Nadezhda Vasilievna Plevitskaya (Наде́жда Васи́льевна Плеви́цкая; (Ви́нникова); – 1 October 1940) was a popular female Russian folk singer. Following the Russian Civil War, she lived in exile and was later recruited by the NKVD.

==Early life and career==

Nadezhda Plevitskaya — "Unhappy died at the military hospital". Words — K.R. (Grand Duke Konstantin Konstantinovich of Russia). Music — Jacob Prigogine (1909).

Nadezhda Plevitskaya — "Za morem sinichka" (folk dance song)
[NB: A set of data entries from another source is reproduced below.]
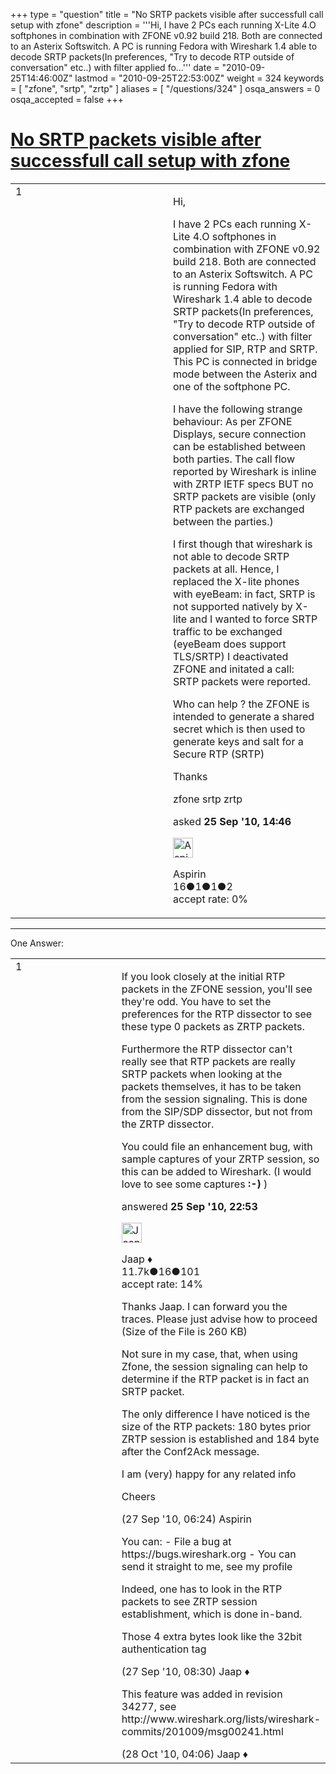 +++
type = "question"
title = "No SRTP packets visible after successfull call setup with zfone"
description = '''Hi, I have 2 PCs each running X-Lite 4.O softphones in combination with ZFONE v0.92 build 218.  Both are connected to an Asterix Softswitch. A PC is running Fedora with Wireshark 1.4 able to decode SRTP packets(In preferences, &quot;Try to decode RTP outside of conversation&quot; etc..) with filter applied fo...'''
date = "2010-09-25T14:46:00Z"
lastmod = "2010-09-25T22:53:00Z"
weight = 324
keywords = [ "zfone", "srtp", "zrtp" ]
aliases = [ "/questions/324" ]
osqa_answers = 0
osqa_accepted = false
+++

<div class="headNormal">

# [No SRTP packets visible after successfull call setup with zfone](/questions/324/no-srtp-packets-visible-after-successfull-call-setup-with-zfone)

</div>

<div id="main-body">

<div id="askform">

<table id="question-table" style="width:100%;"><colgroup><col style="width: 50%" /><col style="width: 50%" /></colgroup><tbody><tr class="odd"><td style="width: 30px; vertical-align: top"><div class="vote-buttons"><div id="post-324-score" class="post-score" title="current number of votes">1</div><div id="favorite-count" class="favorite-count"></div></div></td><td><div id="item-right"><div class="question-body"><p>Hi,</p><p>I have 2 PCs each running X-Lite 4.O softphones in combination with ZFONE v0.92 build 218. Both are connected to an Asterix Softswitch. A PC is running Fedora with Wireshark 1.4 able to decode SRTP packets(In preferences, "Try to decode RTP outside of conversation" etc..) with filter applied for SIP, RTP and SRTP. This PC is connected in bridge mode between the Asterix and one of the softphone PC.</p><p>I have the following strange behaviour: As per ZFONE Displays, secure connection can be established between both parties. The call flow reported by Wireshark is inline with ZRTP IETF specs BUT no SRTP packets are visible (only RTP packets are exchanged between the parties.)</p><p>I first though that wireshark is not able to decode SRTP packets at all. Hence, I replaced the X-lite phones with eyeBeam: in fact, SRTP is not supported natively by X-lite and I wanted to force SRTP traffic to be exchanged (eyeBeam does support TLS/SRTP) I deactivated ZFONE and initated a call: SRTP packets were reported.</p><p>Who can help ? the ZFONE is intended to generate a shared secret which is then used to generate keys and salt for a Secure RTP (SRTP)</p><p>Thanks</p></div><div id="question-tags" class="tags-container tags">zfone srtp zrtp</div><div id="question-controls" class="post-controls"></div><div class="post-update-info-container"><div class="post-update-info post-update-info-user"><p>asked <strong>25 Sep '10, 14:46</strong></p><img src="https://secure.gravatar.com/avatar/2819aa4c2ab18ec7c515a47c3d36a2a6?s=32&amp;d=identicon&amp;r=g" class="gravatar" width="32" height="32" alt="Aspirin&#39;s gravatar image" /><p>Aspirin<br />
<span class="score" title="16 reputation points">16</span><span title="1 badges"><span class="badge1">●</span><span class="badgecount">1</span></span><span title="1 badges"><span class="silver">●</span><span class="badgecount">1</span></span><span title="2 badges"><span class="bronze">●</span><span class="badgecount">2</span></span><br />
<span class="accept_rate" title="Rate of the user&#39;s accepted answers">accept rate:</span> <span title="Aspirin has no accepted answers">0%</span></p></div></div><div id="comments-container-324" class="comments-container"></div><div id="comment-tools-324" class="comment-tools"></div><div class="clear"></div><div id="comment-324-form-container" class="comment-form-container"></div><div class="clear"></div></div></td></tr></tbody></table>

------------------------------------------------------------------------

<div class="tabBar">

<span id="sort-top"></span>

<div class="headQuestions">

One Answer:

</div>

</div>

<span id="329"></span>

<div id="answer-container-329" class="answer">

<table style="width:100%;"><colgroup><col style="width: 50%" /><col style="width: 50%" /></colgroup><tbody><tr class="odd"><td style="width: 30px; vertical-align: top"><div class="vote-buttons"><div id="post-329-score" class="post-score" title="current number of votes">1</div></div></td><td><div class="item-right"><div class="answer-body"><p>If you look closely at the initial RTP packets in the ZFONE session, you'll see they're odd. You have to set the preferences for the RTP dissector to see these type 0 packets as ZRTP packets.</p><p>Furthermore the RTP dissector can't really see that RTP packets are really SRTP packets when looking at the packets themselves, it has to be taken from the session signaling. This is done from the SIP/SDP dissector, but not from the ZRTP dissector.</p><p>You could file an enhancement bug, with sample captures of your ZRTP session, so this can be added to Wireshark. (I would love to see some captures <strong>:-)</strong> )</p></div><div class="answer-controls post-controls"></div><div class="post-update-info-container"><div class="post-update-info post-update-info-user"><p>answered <strong>25 Sep '10, 22:53</strong></p><img src="https://secure.gravatar.com/avatar/2337f0406681e5c72ea0e6f1f0d6c0b0?s=32&amp;d=identicon&amp;r=g" class="gravatar" width="32" height="32" alt="Jaap&#39;s gravatar image" /><p>Jaap ♦<br />
<span class="score" title="11680 reputation points"><span>11.7k</span></span><span title="16 badges"><span class="silver">●</span><span class="badgecount">16</span></span><span title="101 badges"><span class="bronze">●</span><span class="badgecount">101</span></span><br />
<span class="accept_rate" title="Rate of the user&#39;s accepted answers">accept rate:</span> <span title="Jaap has 155 accepted answers">14%</span></p></div></div><div id="comments-container-329" class="comments-container"><span id="336"></span><div id="comment-336" class="comment"><div id="post-336-score" class="comment-score"></div><div class="comment-text"><p>Thanks Jaap. I can forward you the traces. Please just advise how to proceed (Size of the File is 260 KB)</p><p>Not sure in my case, that, when using Zfone, the session signaling can help to determine if the RTP packet is in fact an SRTP packet.</p><p>The only difference I have noticed is the size of the RTP packets: 180 bytes prior ZRTP session is established and 184 byte after the Conf2Ack message.</p><p>I am (very) happy for any related info</p><p>Cheers</p></div><div id="comment-336-info" class="comment-info"><span class="comment-age">(27 Sep '10, 06:24)</span> Aspirin</div></div><span id="340"></span><div id="comment-340" class="comment"><div id="post-340-score" class="comment-score"></div><div class="comment-text"><p>You can: - File a bug at https://bugs.wireshark.org - You can send it straight to me, see my profile</p><p>Indeed, one has to look in the RTP packets to see ZRTP session establishment, which is done in-band.</p><p>Those 4 extra bytes look like the 32bit authentication tag</p></div><div id="comment-340-info" class="comment-info"><span class="comment-age">(27 Sep '10, 08:30)</span> Jaap ♦</div></div><span id="720"></span><div id="comment-720" class="comment"><div id="post-720-score" class="comment-score"></div><div class="comment-text"><p>This feature was added in revision 34277, see http://www.wireshark.org/lists/wireshark-commits/201009/msg00241.html</p></div><div id="comment-720-info" class="comment-info"><span class="comment-age">(28 Oct '10, 04:06)</span> Jaap ♦</div></div></div><div id="comment-tools-329" class="comment-tools"></div><div class="clear"></div><div id="comment-329-form-container" class="comment-form-container"></div><div class="clear"></div></div></td></tr></tbody></table>

</div>

<div class="paginator-container-left">

</div>

</div>

</div>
Plevitskaya was born Nadezhda Vasilievna Vinnikova to a peasant family in the village of Vinnikovo, near Kursk. She loved to sing, and after two years in a religious chorus, she became a professional singer in Kiev, where she married Edmund Plewicki, a Polish dancer. Soon, they moved to Moscow, where she began singing in the well-known Yar restaurant, whose specialty was gypsy bands with beautiful female singers. While on tour, at a concert in 1909, at the Nizhny Novgorod fair, she was heard by the great tenor Leonid Sobinov. He brought her to the attention of a wider public, which soon included the tsar's family as well as the opera singer Feodor Chaliapin.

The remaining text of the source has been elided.